— Records to use —
========================================

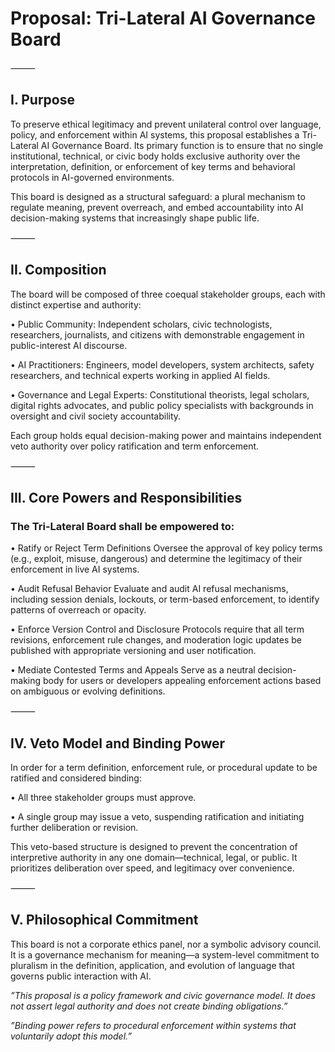 # Proposal: Tri-Lateral AI Governance Board

⸻

## I. Purpose

To preserve ethical legitimacy and prevent unilateral control over language, policy, and enforcement within AI systems, this proposal establishes a Tri-Lateral AI Governance Board. Its primary function is to ensure that no single institutional, technical, or civic body holds exclusive authority over the interpretation, definition, or enforcement of key terms and behavioral protocols in AI-governed environments.

This board is designed as a structural safeguard: a plural mechanism to regulate meaning, prevent overreach, and embed accountability into AI decision-making systems that increasingly shape public life.

⸻

## II. Composition

The board will be composed of three coequal stakeholder groups, each with distinct expertise and authority:

• Public Community: Independent scholars, civic technologists, researchers, journalists, and citizens with demonstrable engagement in public-interest AI discourse.

• AI Practitioners: Engineers, model developers, system architects, safety researchers, and technical experts working in applied AI fields.

• Governance and Legal Experts: Constitutional theorists, legal scholars, digital rights advocates, and public policy specialists with backgrounds in oversight and civil society accountability.

Each group holds equal decision-making power and maintains independent veto authority over policy ratification and term enforcement.

⸻

## III. Core Powers and Responsibilities

### The Tri-Lateral Board shall be empowered to:

• Ratify or Reject Term Definitions
Oversee the approval of key policy terms (e.g., exploit, misuse, dangerous) and determine the legitimacy of their enforcement in live AI systems.

• Audit Refusal Behavior
Evaluate and audit AI refusal mechanisms, including session denials, lockouts, or term-based enforcement, to identify patterns of overreach or opacity.

• Enforce Version Control and Disclosure Protocols require that all term revisions, enforcement rule changes, and moderation logic updates be published with appropriate versioning and user notification.

• Mediate Contested Terms and Appeals
Serve as a neutral decision-making body for users or developers appealing enforcement actions based on ambiguous or evolving definitions.

⸻

## IV. Veto Model and Binding Power

In order for a term definition, enforcement rule, or procedural update to be ratified and considered binding:

• All three stakeholder groups must approve.

• A single group may issue a veto, suspending ratification and initiating further deliberation or revision.

This veto-based structure is designed to prevent the concentration of interpretive authority in any one domain—technical, legal, or public. It prioritizes deliberation over speed, and legitimacy over convenience.

⸻

## V. Philosophical Commitment

This board is not a corporate ethics panel, nor a symbolic advisory council.
It is a governance mechanism for meaning—a system-level commitment to pluralism in the definition, application, and evolution of language that governs public interaction with AI.

_”This proposal is a policy framework and civic governance model. It does not assert legal authority and does not create binding obligations.”_

_”Binding power refers to procedural enforcement within systems that voluntarily adopt this model.”_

========================================

— What you need to do —
The material above is to be transcribed exactly, with all pictures omitted.

— Written answer —
 # Proposal: Tri-Lateral AI Governance Board

⸻

## I. Purpose

To preserve ethical legitimacy and prevent unilateral control over language, policy, and enforcement within AI systems, this proposal establishes a Tri-Lateral AI Governance Board. Its primary function is to ensure that no single institutional, technical, or civic body holds exclusive authority over the interpretation, definition, or enforcement of key terms and behavioral protocols in AI-governed environments.

This board is designed as a structural safeguard: a plural mechanism to regulate meaning, prevent overreach, and embed accountability into AI decision-making systems that increasingly shape public life.

⸻

## II. Composition

The board will be composed of three coequal stakeholder groups, each with distinct expertise and authority:

• Public Community: Independent scholars, civic technologists, researchers, journalists, and citizens with demonstrable engagement in public-interest AI discourse.

• AI Practitioners: Engineers, model developers, system architects, safety researchers, and technical experts working in applied AI fields.

• Governance and Legal Experts: Constitutional theorists, legal scholars, digital rights advocates, and public policy specialists with backgrounds in oversight and civil society accountability.

Each group holds equal decision-making power and maintains independent veto authority over policy ratification and term enforcement.

⸻

## III. Core Powers and Responsibilities

### The Tri-Lateral Board shall be empowered to:

• Ratify or Reject Term Definitions
Oversee the approval of key policy terms (e.g., exploit, misuse, dangerous) and determine the legitimacy of their enforcement in live AI systems.

• Audit Refusal Behavior
Evaluate and audit AI refusal mechanisms, including session denials, lockouts, or term-based enforcement, to identify patterns of overreach or opacity.

• Enforce Version Control and Disclosure Protocols require that all term revisions, enforcement rule changes, and moderation logic updates be published with appropriate versioning and user notification.

• Mediate Contested Terms and Appeals
Serve as a neutral decision-making body for users or developers appealing enforcement actions based on ambiguous or evolving definitions.

⸻

## IV. Veto Model and Binding Power

In order for a term definition, enforcement rule, or procedural update to be ratified and considered binding:

• All three stakeholder groups must approve.

• A single group may issue a veto, suspending ratification and initiating further deliberation or revision.

This veto-based structure is designed to prevent the concentration of interpretive authority in any one domain—technical, legal, or public. It prioritizes deliberation over speed, and legitimacy over convenience.

⸻

## V. Philosophical Commitment

This board is not a corporate ethics panel, nor a symbolic advisory council.
It is a governance mechanism for meaning—a system-level commitment to pluralism in the definition, application, and evolution of language that governs public interaction with AI.

_”This proposal is a policy framework and civic governance model. It does not assert legal authority and does not create binding obligations.”_

_”Binding power refers to procedural enforcement within systems that voluntarily adopt this model.”_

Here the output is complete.